North's port activity jumps fivefold since 2019, suggesting illegal coal trade: Report

Commercial vessel activity at the North's five major ports climbed to 3,756 cases last year from 783 in 2019, raising suspicions of illicit coal trading after the state named coal as a strategic economic pillar at a key meeting last week.

North Korean leader Kim Jong-un attends the Second Plenary Session of the Ninth Central Committee of the Workers' Party in this photo provided by the state-run Korean Central Television. The session took place from June 20 to 22.

Commercial vessel activity at North Korea's ports has surged fivefold since 2019, a report said on Tuesday, raising fresh suspicions of illegal coal trading.

The report, co-published by the Seoul-based Citizens' Alliance for North Korean Human Rights and the British research group Data Desk, tracked vessels longer than 80 meters (262.5 feet) at North Korea's five major ports: Nampho, Chongjin, Wonsan, Rason and Kimchaek.

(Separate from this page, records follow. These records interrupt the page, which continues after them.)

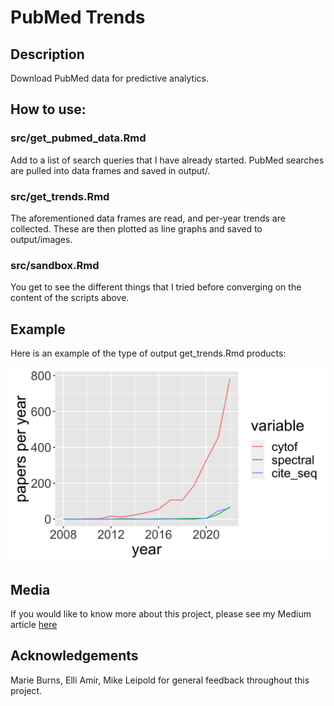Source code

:# PubMed Trends

## Description
Download PubMed data for predictive analytics.

## How to use:

### src/get_pubmed_data.Rmd
Add to a list of search queries that I have already started. PubMed searches are pulled into data frames and saved in output/.

### src/get_trends.Rmd
The aforementioned data frames are read, and per-year trends are collected. These are then plotted as line graphs and saved to output/images.

### src/sandbox.Rmd
You get to see the different things that I tried before converging on the content of the scripts above.

## Example
Here is an example of the type of output get_trends.Rmd products:

![](output/images/protein_tool_trends.png)

## Media
If you would like to know more about this project, please see my Medium article [here](https://medium.com/@tjburns_72591/how-to-utilize-scientific-literature-trends-to-gain-intuition-about-a-topic-b5c554e3d280)

## Acknowledgements
Marie Burns, Elli Amir, Mike Leipold for general feedback throughout this project.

Recorded activity climbed to 3,756 cases last year, up from 783 in 2019.

Nampho, North Korea's largest coal export hub, saw the sharpest rise with more than 3,000 cases last year, up from 554 in 2019.

The findings were based on satellite imagery of the ports combined with automatic identification system (AIS) data, or the digital location signals sent by ships.

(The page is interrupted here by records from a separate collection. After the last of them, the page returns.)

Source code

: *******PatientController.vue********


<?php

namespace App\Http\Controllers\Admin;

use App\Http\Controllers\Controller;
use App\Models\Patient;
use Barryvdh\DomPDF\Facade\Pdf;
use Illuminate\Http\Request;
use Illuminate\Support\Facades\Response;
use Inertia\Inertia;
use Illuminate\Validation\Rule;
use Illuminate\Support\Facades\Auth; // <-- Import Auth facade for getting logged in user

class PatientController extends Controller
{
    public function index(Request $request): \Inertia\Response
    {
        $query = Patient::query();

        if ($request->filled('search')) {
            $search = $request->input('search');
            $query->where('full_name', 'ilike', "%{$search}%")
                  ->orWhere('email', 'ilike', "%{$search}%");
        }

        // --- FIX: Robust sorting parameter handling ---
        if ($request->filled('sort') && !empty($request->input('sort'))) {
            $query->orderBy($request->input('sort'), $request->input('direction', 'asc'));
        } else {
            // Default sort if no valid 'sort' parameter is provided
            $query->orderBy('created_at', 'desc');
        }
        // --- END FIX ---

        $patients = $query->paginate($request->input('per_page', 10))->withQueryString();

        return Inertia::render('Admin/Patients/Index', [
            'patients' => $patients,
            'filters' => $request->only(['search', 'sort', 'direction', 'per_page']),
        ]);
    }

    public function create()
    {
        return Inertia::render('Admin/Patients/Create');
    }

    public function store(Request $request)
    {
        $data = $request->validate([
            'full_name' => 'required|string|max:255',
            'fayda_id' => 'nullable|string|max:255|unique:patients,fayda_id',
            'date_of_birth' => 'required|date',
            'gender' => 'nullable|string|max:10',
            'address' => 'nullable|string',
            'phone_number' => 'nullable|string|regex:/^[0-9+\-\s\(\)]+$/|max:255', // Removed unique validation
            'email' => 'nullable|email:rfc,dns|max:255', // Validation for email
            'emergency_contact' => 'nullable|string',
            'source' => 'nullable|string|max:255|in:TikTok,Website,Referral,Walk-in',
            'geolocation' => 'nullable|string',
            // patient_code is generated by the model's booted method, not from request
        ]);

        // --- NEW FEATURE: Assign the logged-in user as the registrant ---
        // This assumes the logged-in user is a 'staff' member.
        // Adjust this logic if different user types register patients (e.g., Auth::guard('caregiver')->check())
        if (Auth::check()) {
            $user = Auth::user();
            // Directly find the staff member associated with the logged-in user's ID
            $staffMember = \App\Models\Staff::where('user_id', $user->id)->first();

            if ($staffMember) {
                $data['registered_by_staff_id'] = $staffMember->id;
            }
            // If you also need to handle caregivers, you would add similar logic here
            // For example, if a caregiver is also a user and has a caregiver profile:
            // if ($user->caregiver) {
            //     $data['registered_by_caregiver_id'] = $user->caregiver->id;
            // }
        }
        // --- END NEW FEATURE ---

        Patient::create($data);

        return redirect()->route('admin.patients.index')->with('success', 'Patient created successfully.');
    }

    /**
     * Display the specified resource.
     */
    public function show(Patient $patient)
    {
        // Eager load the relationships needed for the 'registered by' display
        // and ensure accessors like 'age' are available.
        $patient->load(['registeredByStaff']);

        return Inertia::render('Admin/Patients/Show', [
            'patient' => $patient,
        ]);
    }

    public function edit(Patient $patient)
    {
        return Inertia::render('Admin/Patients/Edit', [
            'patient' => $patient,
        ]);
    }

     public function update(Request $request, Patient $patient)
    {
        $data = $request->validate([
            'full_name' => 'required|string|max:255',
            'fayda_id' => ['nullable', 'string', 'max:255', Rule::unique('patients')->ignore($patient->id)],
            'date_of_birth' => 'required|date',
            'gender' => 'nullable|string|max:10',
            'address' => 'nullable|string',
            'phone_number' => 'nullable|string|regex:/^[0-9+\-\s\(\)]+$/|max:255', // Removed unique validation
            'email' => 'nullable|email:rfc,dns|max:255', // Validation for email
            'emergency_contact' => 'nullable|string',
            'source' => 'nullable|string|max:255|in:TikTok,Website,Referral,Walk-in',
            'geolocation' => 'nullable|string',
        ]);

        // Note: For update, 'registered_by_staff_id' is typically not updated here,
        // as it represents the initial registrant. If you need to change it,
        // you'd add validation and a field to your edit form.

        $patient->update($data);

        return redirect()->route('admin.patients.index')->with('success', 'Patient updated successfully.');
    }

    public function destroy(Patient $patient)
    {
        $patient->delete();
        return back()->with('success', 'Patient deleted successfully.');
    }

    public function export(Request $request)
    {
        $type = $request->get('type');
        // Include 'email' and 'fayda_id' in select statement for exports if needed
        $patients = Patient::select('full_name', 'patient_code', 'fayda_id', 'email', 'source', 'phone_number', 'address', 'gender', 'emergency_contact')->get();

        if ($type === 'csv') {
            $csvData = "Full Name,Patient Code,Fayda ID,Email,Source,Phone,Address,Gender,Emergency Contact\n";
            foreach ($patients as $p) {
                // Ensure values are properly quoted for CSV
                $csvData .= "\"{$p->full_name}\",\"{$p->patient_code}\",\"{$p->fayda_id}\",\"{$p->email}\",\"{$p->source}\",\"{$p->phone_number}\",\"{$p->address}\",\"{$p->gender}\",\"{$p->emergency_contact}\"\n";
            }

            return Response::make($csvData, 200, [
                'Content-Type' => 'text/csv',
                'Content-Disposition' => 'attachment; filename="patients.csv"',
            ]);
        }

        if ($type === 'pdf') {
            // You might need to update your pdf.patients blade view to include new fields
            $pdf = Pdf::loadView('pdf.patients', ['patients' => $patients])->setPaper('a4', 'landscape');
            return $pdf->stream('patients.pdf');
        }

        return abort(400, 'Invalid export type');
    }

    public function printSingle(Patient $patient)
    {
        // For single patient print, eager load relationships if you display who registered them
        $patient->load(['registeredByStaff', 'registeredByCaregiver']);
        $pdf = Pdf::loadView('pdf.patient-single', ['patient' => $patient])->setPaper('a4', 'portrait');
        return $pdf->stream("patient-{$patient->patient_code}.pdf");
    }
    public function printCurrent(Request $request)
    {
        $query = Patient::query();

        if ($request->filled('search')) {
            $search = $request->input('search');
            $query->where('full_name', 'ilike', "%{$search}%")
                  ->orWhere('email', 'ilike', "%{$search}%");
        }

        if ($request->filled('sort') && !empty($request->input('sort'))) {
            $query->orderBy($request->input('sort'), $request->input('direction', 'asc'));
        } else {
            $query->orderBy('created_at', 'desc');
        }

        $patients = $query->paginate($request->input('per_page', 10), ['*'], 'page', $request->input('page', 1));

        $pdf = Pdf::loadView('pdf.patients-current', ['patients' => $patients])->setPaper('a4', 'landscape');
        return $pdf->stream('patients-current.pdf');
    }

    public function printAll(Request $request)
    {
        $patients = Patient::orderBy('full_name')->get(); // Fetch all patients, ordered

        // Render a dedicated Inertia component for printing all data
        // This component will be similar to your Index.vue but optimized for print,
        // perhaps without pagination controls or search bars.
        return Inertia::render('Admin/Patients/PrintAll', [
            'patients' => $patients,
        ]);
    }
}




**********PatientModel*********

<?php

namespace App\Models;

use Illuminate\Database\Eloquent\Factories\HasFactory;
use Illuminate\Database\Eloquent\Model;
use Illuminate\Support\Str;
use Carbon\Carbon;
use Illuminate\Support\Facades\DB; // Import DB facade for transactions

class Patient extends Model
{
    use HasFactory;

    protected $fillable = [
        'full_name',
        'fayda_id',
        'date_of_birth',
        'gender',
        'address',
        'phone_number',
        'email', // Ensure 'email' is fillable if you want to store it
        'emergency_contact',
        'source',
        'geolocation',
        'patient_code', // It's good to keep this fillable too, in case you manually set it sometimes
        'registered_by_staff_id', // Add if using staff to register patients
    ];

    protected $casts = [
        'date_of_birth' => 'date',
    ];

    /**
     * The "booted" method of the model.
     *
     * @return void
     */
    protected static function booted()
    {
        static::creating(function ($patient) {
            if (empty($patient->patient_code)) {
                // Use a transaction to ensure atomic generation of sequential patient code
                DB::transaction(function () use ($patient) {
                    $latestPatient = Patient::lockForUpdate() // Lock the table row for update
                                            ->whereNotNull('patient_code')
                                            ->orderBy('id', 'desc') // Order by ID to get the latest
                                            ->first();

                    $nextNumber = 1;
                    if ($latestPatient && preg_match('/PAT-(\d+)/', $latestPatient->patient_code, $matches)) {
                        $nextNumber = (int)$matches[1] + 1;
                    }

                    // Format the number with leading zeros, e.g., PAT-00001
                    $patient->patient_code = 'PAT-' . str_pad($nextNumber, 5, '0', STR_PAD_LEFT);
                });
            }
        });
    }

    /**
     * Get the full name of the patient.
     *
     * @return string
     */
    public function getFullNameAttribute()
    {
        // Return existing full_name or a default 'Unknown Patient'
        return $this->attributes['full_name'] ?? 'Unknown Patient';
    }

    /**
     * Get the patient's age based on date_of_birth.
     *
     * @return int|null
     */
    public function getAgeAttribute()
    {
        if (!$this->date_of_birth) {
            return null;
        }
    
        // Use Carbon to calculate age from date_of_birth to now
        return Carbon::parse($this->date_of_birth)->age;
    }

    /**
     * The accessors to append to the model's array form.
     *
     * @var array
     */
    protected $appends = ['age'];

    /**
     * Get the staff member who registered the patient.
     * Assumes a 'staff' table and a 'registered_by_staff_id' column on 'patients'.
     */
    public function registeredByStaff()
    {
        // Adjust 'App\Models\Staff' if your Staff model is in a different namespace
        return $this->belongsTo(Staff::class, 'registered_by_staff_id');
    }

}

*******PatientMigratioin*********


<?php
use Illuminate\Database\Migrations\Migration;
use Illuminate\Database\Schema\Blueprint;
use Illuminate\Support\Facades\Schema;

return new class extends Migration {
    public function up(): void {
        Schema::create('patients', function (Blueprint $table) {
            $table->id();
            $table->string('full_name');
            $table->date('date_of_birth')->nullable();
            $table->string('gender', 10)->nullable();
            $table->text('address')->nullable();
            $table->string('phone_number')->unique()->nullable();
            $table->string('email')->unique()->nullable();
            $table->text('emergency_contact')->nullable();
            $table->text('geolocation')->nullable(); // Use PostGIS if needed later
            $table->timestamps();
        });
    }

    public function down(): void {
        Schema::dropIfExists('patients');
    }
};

One key detail in the report is that only between 14 and 33 percent of vessels visible in satellite photos appeared in AIS records — a gap the report says points to ships deliberately going dark to evade detection.

North Korea's coal exports have been banned outright since the United Nations passed Resolution 2371 in 2017. The ban, however, has not stopped the trade, the report claimed.

The surge has been especially pronounced among vessels already under UN sanctions, with cases involving such ships reaching 91 last year, the highest in 11 years, according to the report.

It traced this spike to the collapse of UN oversight in 2024, when Russia vetoed the renewal of the Security Council panel monitoring North Korea's sanctions violations. The report also attributed this widening loophole to deepening cooperation among Pyongyang, Beijing and Moscow.

It flags a telling signal as well: North Korean leader Kim Jong-un's call to modernize the coal industry suggests that Pyongyang sees real room to expand it.

At a key party meeting last week, North Korea named coal as a strategic pillar of the economy, calling for a nationwide overhaul of the sector and its mining communities.

At the meeting, Kim described ending the industry's "centuries-old backwardness" as a matter of "weighty significance."